International aviation generates more than 3 percent of total global greenhouse gas emissions per year. This amount is relatively small but growing quickly, with worldwide aviation emissions projected to increase 300 percent to 700 percent by 2050. Until recently the sector faced no limits on these emissions. But starting this year, 2012, the European Union began regulating emissions from all flights to and from EU airports. Crucially, the European Union law covers both foreign and EU airlines and their emissions produced over their entire flight path, not just over EU airspace.
The new law, which is opposed by much of the aviation industry, has led to an ongoing legal and diplomatic conflict with the United States and other countries and threatens to trigger a trade war. Opponents contend that the law violates Europe’s international obligations and will substantially increase aviation costs. Supporters argue that the law is legal and will do little to harm airlines and could even benefit them in the short run. (We discuss the economic impacts in greater detail in our first Blue Skies Project report, “Is the Sky Falling for Airline Projects in the European Union?”)

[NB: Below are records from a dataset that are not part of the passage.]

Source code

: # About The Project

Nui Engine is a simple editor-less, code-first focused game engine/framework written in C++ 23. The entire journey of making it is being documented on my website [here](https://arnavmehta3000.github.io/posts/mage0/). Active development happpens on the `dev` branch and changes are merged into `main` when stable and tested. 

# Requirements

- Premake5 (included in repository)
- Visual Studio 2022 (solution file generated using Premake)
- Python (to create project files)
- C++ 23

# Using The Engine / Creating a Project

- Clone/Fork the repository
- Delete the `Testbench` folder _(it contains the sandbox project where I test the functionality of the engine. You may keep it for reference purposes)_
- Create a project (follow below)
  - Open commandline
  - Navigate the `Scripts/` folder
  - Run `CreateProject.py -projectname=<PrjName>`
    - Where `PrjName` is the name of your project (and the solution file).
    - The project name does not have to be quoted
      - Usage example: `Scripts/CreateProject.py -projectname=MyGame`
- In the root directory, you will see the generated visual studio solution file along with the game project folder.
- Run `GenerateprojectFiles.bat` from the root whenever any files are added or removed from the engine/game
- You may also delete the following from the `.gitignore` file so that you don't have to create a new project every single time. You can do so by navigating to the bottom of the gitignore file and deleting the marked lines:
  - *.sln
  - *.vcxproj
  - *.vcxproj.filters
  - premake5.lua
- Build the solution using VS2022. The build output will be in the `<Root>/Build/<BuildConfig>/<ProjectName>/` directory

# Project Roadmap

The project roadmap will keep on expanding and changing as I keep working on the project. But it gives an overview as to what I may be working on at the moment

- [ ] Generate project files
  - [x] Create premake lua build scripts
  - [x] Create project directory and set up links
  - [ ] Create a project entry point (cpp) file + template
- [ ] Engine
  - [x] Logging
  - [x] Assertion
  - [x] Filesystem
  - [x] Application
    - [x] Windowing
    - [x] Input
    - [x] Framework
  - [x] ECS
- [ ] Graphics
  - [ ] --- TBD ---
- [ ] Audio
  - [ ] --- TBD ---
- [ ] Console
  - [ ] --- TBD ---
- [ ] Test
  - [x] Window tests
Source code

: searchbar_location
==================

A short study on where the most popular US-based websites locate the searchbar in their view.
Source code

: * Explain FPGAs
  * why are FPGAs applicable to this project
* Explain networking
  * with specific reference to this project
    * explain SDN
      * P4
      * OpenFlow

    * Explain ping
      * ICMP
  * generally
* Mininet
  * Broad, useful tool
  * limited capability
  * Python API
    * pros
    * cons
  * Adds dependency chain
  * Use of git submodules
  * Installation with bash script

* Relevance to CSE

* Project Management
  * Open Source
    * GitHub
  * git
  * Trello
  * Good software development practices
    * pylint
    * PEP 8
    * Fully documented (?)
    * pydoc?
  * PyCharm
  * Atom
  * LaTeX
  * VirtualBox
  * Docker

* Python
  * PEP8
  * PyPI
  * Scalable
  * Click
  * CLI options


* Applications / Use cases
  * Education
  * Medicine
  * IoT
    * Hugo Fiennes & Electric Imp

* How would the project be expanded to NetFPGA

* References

Many U.S. airlines and the U.S. government have been leading opponents of the EU law. Three U.S. airlines and their trade association pursued legal claims against the EU that the European Court of Justice ultimately rejected in late 2011. The U.S. aviation industry is also calling on the federal government to challenge the EU law in international court. The U.S. government helped to convene two meetings (in Delhi, India and in Moscow) of opponents of the EU law and spearheaded a resolution in the International Civil Aviation Organization, or ICAO, declaring the EU law illegal.